0upupupupupupupupupup
-
17.
+1incideki insanların böyle uzun entryler okuyacağı gün türkiye'de devrim olacak olan gündür zaten amk.
-
18.
+1@68 işte böyle mantıklı çıkarımlarla gelin canımı yeyin be biraderim ya.
fakat açıklamanı istiyorum dostum, medyanın şu anki durumundan memnun musun yahu? hükümet baskısı altında sizin de anayasal haklarınız çiğneniyor. vallahi yalan değil. haberalma özgürlüğünüz ayaklar altına alınıyor. 10u 1 duyuyorsunuz. ne mutlu ki sosyal medya var. bilgi kirliliği de olsa arada bir, bir şeyleri öğrenip ediyoruz ama bütün bu kanalları susması sence de sıkıntılı değil mi dostum? bugün size batan dikeni yok bu meretin. yarın birgün birşeye kafanız atarda medyayı yanınızda göremezseniz, sesinizi duyuramazsanız bugünleri hatırlayıp "vay mna koyayım harbi kötüymüş lan" demeyecek misiniz? -
19.
0@73 sayın erdoğan'la ve kabinesiyle hemfikir değilsiniz işte dostum. arınç ne diyor? yabancı medya organları iç basın kadar duyarlı davranamadı diyor. başbakan ne diyor? twitter'ı kötülüyor, yanlış bir şey olduğunu, kullanılmaması gerektiğini söylüyor. neden? çünkü bu unsurlar hükümetimiz tarafından kontrol edilemeyecek güçteler.

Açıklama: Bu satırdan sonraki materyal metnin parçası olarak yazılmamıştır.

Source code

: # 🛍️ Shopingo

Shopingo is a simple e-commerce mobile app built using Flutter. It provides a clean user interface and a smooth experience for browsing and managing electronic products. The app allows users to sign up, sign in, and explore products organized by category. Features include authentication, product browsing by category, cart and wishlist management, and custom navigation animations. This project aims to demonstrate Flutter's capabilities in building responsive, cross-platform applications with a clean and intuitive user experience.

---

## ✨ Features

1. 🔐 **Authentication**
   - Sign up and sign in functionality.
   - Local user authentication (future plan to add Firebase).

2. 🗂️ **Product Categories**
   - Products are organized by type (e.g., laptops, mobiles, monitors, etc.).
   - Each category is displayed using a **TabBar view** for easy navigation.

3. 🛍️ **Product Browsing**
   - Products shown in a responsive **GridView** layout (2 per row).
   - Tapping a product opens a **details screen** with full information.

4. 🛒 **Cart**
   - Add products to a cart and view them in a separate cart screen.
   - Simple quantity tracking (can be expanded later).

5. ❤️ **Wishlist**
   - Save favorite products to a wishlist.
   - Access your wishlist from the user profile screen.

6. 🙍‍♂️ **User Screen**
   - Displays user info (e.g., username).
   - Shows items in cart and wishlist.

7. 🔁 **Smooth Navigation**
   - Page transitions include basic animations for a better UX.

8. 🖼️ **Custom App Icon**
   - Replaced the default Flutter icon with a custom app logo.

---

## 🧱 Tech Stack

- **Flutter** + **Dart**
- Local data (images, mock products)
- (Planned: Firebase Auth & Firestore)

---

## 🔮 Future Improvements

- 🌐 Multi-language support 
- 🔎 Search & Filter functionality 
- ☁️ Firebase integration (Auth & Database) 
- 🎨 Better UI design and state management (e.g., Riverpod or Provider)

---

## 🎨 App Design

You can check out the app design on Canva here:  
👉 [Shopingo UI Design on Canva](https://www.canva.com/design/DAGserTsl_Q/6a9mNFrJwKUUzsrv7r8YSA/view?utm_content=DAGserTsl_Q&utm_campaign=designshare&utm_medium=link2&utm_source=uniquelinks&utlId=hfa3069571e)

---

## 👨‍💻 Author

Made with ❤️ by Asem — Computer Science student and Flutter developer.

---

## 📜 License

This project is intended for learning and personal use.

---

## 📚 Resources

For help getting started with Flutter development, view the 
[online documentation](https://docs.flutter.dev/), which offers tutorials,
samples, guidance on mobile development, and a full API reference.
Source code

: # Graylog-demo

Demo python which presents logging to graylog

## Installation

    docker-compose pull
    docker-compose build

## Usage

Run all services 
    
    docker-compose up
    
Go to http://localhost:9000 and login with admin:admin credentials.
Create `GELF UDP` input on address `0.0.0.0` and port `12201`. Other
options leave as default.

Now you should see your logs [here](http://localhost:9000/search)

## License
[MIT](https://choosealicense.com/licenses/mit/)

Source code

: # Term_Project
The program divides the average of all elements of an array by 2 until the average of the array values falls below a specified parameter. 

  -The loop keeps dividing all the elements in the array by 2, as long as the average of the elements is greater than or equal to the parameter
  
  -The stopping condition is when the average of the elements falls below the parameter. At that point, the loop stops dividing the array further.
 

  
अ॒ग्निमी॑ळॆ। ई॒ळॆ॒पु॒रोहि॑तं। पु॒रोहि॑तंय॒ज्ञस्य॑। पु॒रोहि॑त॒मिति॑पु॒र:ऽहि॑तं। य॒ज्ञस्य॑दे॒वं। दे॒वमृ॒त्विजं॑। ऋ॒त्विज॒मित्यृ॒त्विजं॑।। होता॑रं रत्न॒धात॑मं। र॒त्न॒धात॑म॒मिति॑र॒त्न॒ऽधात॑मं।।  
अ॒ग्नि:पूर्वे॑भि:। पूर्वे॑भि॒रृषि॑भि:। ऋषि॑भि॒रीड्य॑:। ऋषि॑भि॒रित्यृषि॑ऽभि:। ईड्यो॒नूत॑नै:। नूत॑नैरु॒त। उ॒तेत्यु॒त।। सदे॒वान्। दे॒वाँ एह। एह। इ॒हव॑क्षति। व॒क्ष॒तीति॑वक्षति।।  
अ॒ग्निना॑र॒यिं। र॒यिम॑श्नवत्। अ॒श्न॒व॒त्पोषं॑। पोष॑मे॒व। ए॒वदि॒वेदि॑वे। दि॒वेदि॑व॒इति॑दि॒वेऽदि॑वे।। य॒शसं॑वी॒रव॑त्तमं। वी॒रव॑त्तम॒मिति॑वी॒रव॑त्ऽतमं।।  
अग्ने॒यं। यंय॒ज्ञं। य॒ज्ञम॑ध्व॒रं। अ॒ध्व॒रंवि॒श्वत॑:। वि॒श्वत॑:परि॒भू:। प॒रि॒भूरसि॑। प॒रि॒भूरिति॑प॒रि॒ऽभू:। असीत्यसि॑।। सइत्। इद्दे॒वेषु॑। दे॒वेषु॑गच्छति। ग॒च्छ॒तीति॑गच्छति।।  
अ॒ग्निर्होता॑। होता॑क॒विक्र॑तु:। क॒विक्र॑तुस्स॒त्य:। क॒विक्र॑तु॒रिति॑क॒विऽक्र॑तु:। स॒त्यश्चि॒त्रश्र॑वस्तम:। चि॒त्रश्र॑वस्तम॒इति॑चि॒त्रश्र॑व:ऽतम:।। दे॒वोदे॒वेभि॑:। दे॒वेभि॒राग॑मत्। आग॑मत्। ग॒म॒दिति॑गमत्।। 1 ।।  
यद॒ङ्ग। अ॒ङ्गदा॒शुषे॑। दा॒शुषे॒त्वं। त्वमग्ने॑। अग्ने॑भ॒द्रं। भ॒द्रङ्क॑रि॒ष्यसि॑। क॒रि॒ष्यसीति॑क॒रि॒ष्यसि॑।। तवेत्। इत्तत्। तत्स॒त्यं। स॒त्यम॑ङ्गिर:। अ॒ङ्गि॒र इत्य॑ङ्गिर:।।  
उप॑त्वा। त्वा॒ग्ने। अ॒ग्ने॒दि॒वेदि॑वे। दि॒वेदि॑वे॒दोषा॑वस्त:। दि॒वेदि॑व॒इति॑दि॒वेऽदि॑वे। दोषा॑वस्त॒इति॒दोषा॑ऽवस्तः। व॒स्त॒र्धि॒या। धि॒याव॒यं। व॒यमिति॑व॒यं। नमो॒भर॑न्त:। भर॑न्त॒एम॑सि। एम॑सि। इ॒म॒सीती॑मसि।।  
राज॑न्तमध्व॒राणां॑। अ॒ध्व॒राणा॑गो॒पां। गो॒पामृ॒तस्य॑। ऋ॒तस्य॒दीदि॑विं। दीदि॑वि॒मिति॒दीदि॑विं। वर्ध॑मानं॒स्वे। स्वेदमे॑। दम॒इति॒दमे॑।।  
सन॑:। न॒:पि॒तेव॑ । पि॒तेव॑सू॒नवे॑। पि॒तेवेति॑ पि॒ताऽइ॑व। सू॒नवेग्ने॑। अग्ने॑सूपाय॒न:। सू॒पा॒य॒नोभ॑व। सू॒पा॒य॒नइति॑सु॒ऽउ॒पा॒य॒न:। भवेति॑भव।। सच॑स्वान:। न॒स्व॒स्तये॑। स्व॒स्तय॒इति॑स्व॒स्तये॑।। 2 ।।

düşün bak, sosyal medyadan haberdar olmayan, gündemi televizyondan takip eden o kadar insan, hepsinin oy hakkı var. fatih altaylı'larla, yiğit bulut'larla öğreniyorlar gündemi. sence partiler arası uygun rekabet sağlanmış mı? sence herhangi bir muhalif unsura akp'ye sağlanan imkanlar sağlanmış mı? sen bu ne kadar demokratik bir sistem? -
20.
+1@76 bak konu döndü dolaştı 2002 öncesi sıkıntıları çeken türbanlı hanımlara geldi. onların suçu var mıydı? yoktu. onlar dinlendi mi? onların oyunu almamış olan ve yürütme erkini iktidar sıfatıyla kullananlar onları temsil etmeye tenezül etti mi? hayır. e şimdi diyeceksin ki "onlar böyle yaptı bizde intikdıbını alırız işte böyle çıkar aheste aheste."
e daha önce de yazdım bunu zaten, sen bunu dersen, yarın birgün iktidar değişikliğinde senin oy vermediğin parti seni temsil etmezse ve sana elinden gelen her şekilde baskı unsurlarını uygularsa seni bundan ne koruyacak? geçmişte "biz böyle kalabalığız demokrasi değil mi bu sizinkiler seçilsin siz yönetirsiniz" demiş halinle "bizi de temsil edin, biz de vatandaşız" diyebilecek misin?
bu ayrılıkçılıklara şimdiden karşı çıkalım, ileride iş işten geçtikten sonra pişman olmaktansa şimdi sağduyulu davranıp karşıt görüşleri dinlemek neden bu kadar zor geliyor?